> **RECORDS TO USE**:
============================================================
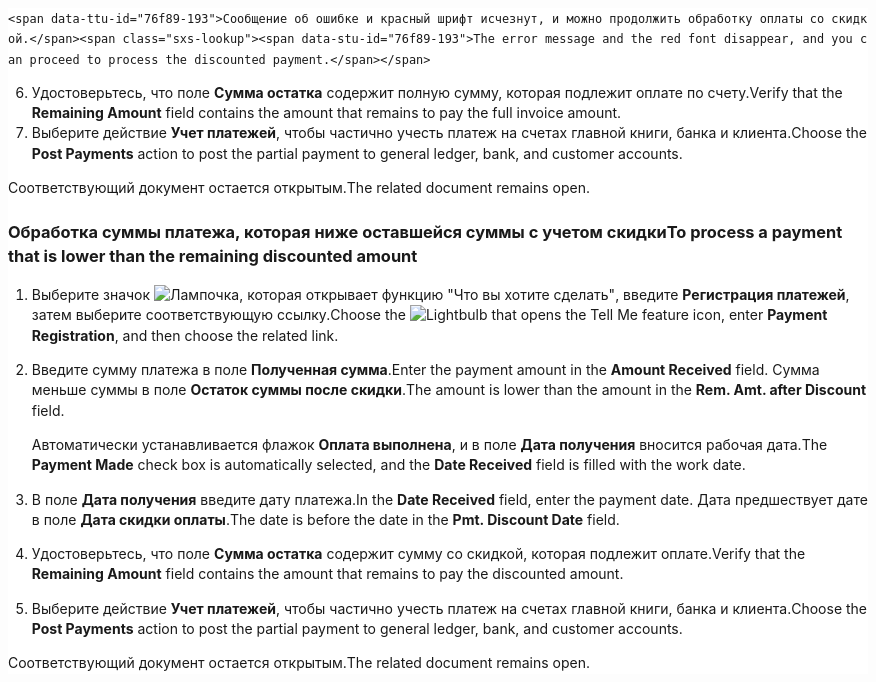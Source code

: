     <span data-ttu-id="76f89-193">Сообщение об ошибке и красный шрифт исчезнут, и можно продолжить обработку оплаты со скидкой.</span><span class="sxs-lookup"><span data-stu-id="76f89-193">The error message and the red font disappear, and you can proceed to process the discounted payment.</span></span>    
6. <span data-ttu-id="76f89-194">Удостоверьтесь, что поле **Сумма остатка** содержит полную сумму, которая подлежит оплате по счету.</span><span class="sxs-lookup"><span data-stu-id="76f89-194">Verify that the **Remaining Amount** field contains the amount that remains to pay the full invoice amount.</span></span>  
7. <span data-ttu-id="76f89-195">Выберите действие **Учет платежей**, чтобы частично учесть платеж на счетах главной книги, банка и клиента.</span><span class="sxs-lookup"><span data-stu-id="76f89-195">Choose the **Post Payments** action to post the partial payment to general ledger, bank, and customer accounts.</span></span>  

<span data-ttu-id="76f89-196">Соответствующий документ остается открытым.</span><span class="sxs-lookup"><span data-stu-id="76f89-196">The related document remains open.</span></span>

### <a name="to-process-a-payment-that-is-lower-than-the-remaining-discounted-amount"></a><span data-ttu-id="76f89-197">Обработка суммы платежа, которая ниже оставшейся суммы с учетом скидки</span><span class="sxs-lookup"><span data-stu-id="76f89-197">To process a payment that is lower than the remaining discounted amount</span></span>
1. <span data-ttu-id="76f89-198">Выберите значок ![Лампочка, которая открывает функцию "Что вы хотите сделать"](media/ui-search/search_small.png "Что вы хотите сделать"), введите **Регистрация платежей**, затем выберите соответствующую ссылку.</span><span class="sxs-lookup"><span data-stu-id="76f89-198">Choose the ![Lightbulb that opens the Tell Me feature](media/ui-search/search_small.png "Tell me what you want to do") icon, enter **Payment Registration**, and then choose the related link.</span></span>  
2. <span data-ttu-id="76f89-199">Введите сумму платежа в поле **Полученная сумма**.</span><span class="sxs-lookup"><span data-stu-id="76f89-199">Enter the payment amount in the **Amount Received** field.</span></span> <span data-ttu-id="76f89-200">Сумма меньше суммы в поле **Остаток суммы после скидки**.</span><span class="sxs-lookup"><span data-stu-id="76f89-200">The amount is lower than the amount in the **Rem. Amt. after Discount** field.</span></span>

    <span data-ttu-id="76f89-201">Автоматически устанавливается флажок **Оплата выполнена**, и в поле **Дата получения** вносится рабочая дата.</span><span class="sxs-lookup"><span data-stu-id="76f89-201">The **Payment Made** check box is automatically selected, and the **Date Received** field is filled with the work date.</span></span>  
3. <span data-ttu-id="76f89-202">В поле **Дата получения** введите дату платежа.</span><span class="sxs-lookup"><span data-stu-id="76f89-202">In the **Date Received** field, enter the payment date.</span></span> <span data-ttu-id="76f89-203">Дата предшествует дате в поле **Дата скидки оплаты**.</span><span class="sxs-lookup"><span data-stu-id="76f89-203">The date is before the date in the **Pmt. Discount Date** field.</span></span>
4. <span data-ttu-id="76f89-204">Удостоверьтесь, что поле **Сумма остатка** содержит сумму со скидкой, которая подлежит оплате.</span><span class="sxs-lookup"><span data-stu-id="76f89-204">Verify that the **Remaining Amount** field contains the amount that remains to pay the discounted amount.</span></span>  
5. <span data-ttu-id="76f89-205">Выберите действие **Учет платежей**, чтобы частично учесть платеж на счетах главной книги, банка и клиента.</span><span class="sxs-lookup"><span data-stu-id="76f89-205">Choose the **Post Payments** action to post the partial payment to general ledger, bank, and customer accounts.</span></span>  

<span data-ttu-id="76f89-206">Соответствующий документ остается открытым.</span><span class="sxs-lookup"><span data-stu-id="76f89-206">The related document remains open.</span></span>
============================================================
> **ACTIVITY**: With pictures excluded, output the listing above exactly as it stands.

> **FINISHED EXERCISE**:
Source code

:     <span data-ttu-id="76f89-193">Сообщение об ошибке и красный шрифт исчезнут, и можно продолжить обработку оплаты со скидкой.</span><span class="sxs-lookup"><span data-stu-id="76f89-193">The error message and the red font disappear, and you can proceed to process the discounted payment.</span></span>    
6. <span data-ttu-id="76f89-194">Удостоверьтесь, что поле **Сумма остатка** содержит полную сумму, которая подлежит оплате по счету.</span><span class="sxs-lookup"><span data-stu-id="76f89-194">Verify that the **Remaining Amount** field contains the amount that remains to pay the full invoice amount.</span></span>  
7. <span data-ttu-id="76f89-195">Выберите действие **Учет платежей**, чтобы частично учесть платеж на счетах главной книги, банка и клиента.</span><span class="sxs-lookup"><span data-stu-id="76f89-195">Choose the **Post Payments** action to post the partial payment to general ledger, bank, and customer accounts.</span></span>  

<span data-ttu-id="76f89-196">Соответствующий документ остается открытым.</span><span class="sxs-lookup"><span data-stu-id="76f89-196">The related document remains open.</span></span>

### <a name="to-process-a-payment-that-is-lower-than-the-remaining-discounted-amount"></a><span data-ttu-id="76f89-197">Обработка суммы платежа, которая ниже оставшейся суммы с учетом скидки</span><span class="sxs-lookup"><span data-stu-id="76f89-197">To process a payment that is lower than the remaining discounted amount</span></span>
1. <span data-ttu-id="76f89-198">Выберите значок ![Лампочка, которая открывает функцию "Что вы хотите сделать"](media/ui-search/search_small.png "Что вы хотите сделать"), введите **Регистрация платежей**, затем выберите соответствующую ссылку.</span><span class="sxs-lookup"><span data-stu-id="76f89-198">Choose the ![Lightbulb that opens the Tell Me feature](media/ui-search/search_small.png "Tell me what you want to do") icon, enter **Payment Registration**, and then choose the related link.</span></span>  
2. <span data-ttu-id="76f89-199">Введите сумму платежа в поле **Полученная сумма**.</span><span class="sxs-lookup"><span data-stu-id="76f89-199">Enter the payment amount in the **Amount Received** field.</span></span> <span data-ttu-id="76f89-200">Сумма меньше суммы в поле **Остаток суммы после скидки**.</span><span class="sxs-lookup"><span data-stu-id="76f89-200">The amount is lower than the amount in the **Rem. Amt. after Discount** field.</span></span>

    <span data-ttu-id="76f89-201">Автоматически устанавливается флажок **Оплата выполнена**, и в поле **Дата получения** вносится рабочая дата.</span><span class="sxs-lookup"><span data-stu-id="76f89-201">The **Payment Made** check box is automatically selected, and the **Date Received** field is filled with the work date.</span></span>  
3. <span data-ttu-id="76f89-202">В поле **Дата получения** введите дату платежа.</span><span class="sxs-lookup"><span data-stu-id="76f89-202">In the **Date Received** field, enter the payment date.</span></span> <span data-ttu-id="76f89-203">Дата предшествует дате в поле **Дата скидки оплаты**.</span><span class="sxs-lookup"><span data-stu-id="76f89-203">The date is before the date in the **Pmt. Discount Date** field.</span></span>
4. <span data-ttu-id="76f89-204">Удостоверьтесь, что поле **Сумма остатка** содержит сумму со скидкой, которая подлежит оплате.</span><span class="sxs-lookup"><span data-stu-id="76f89-204">Verify that the **Remaining Amount** field contains the amount that remains to pay the discounted amount.</span></span>  
5. <span data-ttu-id="76f89-205">Выберите действие **Учет платежей**, чтобы частично учесть платеж на счетах главной книги, банка и клиента.</span><span class="sxs-lookup"><span data-stu-id="76f89-205">Choose the **Post Payments** action to post the partial payment to general ledger, bank, and customer accounts.</span></span>  

<span data-ttu-id="76f89-206">Соответствующий документ остается открытым.</span><span class="sxs-lookup"><span data-stu-id="76f89-206">The related document remains open.</span></span>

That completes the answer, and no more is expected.